In short, China is unlikely to implode, but it will have to endure a period of at least one to two more years of economic adjustments, some of which could be painful.
Rest of Asia poised for a modest recovery
Where does this leave the rest of emerging Asia? India seems to be on a more positive trajectory now—since 2013, policymakers have brought inflation and the current-account deficit down sharply, making India much more resilient to external shocks. The Modi government is working on improving red tape and cleaning up India’s corrupt business environment—the work is not “sexy”, but the impact over time will be powerfully positive. India will grow by more than 7 percent over 2015-16.
Elsewhere in Asia, Indonesia, the region’s other giant, is making progress, though somewhat unsteadily at times. While growth has slowed over 2014-15 due to falling commodity prices, it is poised to recover in 2016 as its reformist president, Joko Widodo, gradually comes to grips with pushing out his reforms and his plans to tackle Indonesia’s woeful infrastructure. Vietnam is making a decent economic comeback and is likely to enjoy at least 6 percent growth. The Philippines, long discounted as a growth engine, is also performing well and should see 6 percent growth over the same period.
Long term: structural transformation continues
In other words, while there are real concerns about growth and external vulnerabilities, the overall balance is not a bad one for Asia’s cyclical prospects. Over the longer term, the positive drivers of economic transformation remain very much in evidence:
- First, urbanisation and youthful work forces in Southeast and South Asia remain powerful driving forces for economic growth. As people shift from rural to higher-value-adding urban economies, productivity improves and growth rises. Across the South Asian subcontinent and Southeast Asia (outside Thailand, the demographics of which are no longer a big positive), demographic factors will help sustain growth.
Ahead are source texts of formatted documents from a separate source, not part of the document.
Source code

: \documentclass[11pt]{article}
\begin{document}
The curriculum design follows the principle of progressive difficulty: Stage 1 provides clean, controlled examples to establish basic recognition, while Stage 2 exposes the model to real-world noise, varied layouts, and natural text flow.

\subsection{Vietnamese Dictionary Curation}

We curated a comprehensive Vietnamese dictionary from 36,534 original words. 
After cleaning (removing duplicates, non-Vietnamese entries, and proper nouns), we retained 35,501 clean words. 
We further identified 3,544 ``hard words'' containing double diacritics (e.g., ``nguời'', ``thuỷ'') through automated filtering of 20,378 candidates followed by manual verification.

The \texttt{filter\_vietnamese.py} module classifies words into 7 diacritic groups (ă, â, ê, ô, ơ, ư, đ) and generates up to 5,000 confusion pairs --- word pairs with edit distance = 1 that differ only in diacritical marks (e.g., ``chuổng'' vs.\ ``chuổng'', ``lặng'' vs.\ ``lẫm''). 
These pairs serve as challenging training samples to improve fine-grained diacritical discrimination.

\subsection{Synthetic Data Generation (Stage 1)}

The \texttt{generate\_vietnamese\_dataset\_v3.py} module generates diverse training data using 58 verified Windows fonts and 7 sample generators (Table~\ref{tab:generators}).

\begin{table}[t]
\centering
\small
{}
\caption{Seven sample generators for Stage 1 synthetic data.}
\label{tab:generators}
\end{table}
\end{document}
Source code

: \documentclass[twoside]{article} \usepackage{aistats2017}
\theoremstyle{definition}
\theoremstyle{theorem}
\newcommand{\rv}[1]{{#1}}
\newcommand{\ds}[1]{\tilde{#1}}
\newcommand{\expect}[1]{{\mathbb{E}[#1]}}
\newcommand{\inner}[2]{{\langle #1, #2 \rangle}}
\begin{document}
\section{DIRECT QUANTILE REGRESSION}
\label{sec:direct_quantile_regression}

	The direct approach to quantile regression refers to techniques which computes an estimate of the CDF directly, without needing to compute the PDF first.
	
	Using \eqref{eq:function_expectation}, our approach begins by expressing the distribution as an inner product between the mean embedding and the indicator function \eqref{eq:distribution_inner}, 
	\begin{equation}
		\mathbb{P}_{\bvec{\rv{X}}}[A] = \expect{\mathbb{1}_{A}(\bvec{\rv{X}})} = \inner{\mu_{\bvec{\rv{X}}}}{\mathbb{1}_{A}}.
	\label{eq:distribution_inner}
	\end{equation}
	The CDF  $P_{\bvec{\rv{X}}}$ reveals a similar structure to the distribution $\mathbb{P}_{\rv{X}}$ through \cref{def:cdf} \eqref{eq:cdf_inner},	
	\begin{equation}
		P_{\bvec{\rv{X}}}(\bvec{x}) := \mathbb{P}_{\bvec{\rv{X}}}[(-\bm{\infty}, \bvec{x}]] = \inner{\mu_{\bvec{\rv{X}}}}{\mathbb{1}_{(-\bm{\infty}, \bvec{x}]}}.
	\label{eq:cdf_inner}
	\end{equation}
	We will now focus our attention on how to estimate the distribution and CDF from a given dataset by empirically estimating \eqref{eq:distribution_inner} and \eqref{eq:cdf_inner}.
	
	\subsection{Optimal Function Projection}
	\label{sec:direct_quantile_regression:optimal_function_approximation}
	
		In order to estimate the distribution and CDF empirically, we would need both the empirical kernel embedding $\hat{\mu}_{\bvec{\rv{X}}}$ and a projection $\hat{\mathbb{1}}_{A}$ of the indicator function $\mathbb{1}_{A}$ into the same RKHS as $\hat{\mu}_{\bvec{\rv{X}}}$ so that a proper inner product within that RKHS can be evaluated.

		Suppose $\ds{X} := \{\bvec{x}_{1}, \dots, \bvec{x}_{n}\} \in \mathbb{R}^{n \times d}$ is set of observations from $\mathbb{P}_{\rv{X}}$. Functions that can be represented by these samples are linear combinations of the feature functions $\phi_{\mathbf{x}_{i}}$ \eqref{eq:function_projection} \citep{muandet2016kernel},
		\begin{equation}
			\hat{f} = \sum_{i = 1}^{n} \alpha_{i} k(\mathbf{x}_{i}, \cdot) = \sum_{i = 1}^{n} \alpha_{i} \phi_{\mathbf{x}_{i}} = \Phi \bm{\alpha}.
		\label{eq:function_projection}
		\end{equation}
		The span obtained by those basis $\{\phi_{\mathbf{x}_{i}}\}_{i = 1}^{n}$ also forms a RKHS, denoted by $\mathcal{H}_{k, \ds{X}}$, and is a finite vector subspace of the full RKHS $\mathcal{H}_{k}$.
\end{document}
- Second, after a decade and a half of under-investing in infrastructure, Asia outside China is stepping up investment in power generation, ports, airports, mass transit systems and other urban overhead. This, too, will drive growth.
- Third, there is a new structure of competitiveness as China moves up the value chain, vacating considerable niches for poorer economies to fill in labour-intensive manufacturing. Vietnam, Cambodia and Bangladesh have benefited from this relocation of activity.
- Fourth, although the pace is often disappointing, regional integration is gradually expanding and releasing synergies across the region. By the end of this year, the ASEAN (Association of Southeast Asian Nations) economies are committed to creating an ASEAN Economic Community that integrates its 650 million people and USD2.5 trillion gross domestic product into a single market. Other smaller scale integration projects, such as the Greater Mekong Subregion, have already taken shape.
Conclusion: Messy but more upside than downside
In essence, the Asian region is battling its demons, but the cycle is set to turn gradually in its favour. Over time, we are likely to see cyclical recovery followed by continued structural transformation.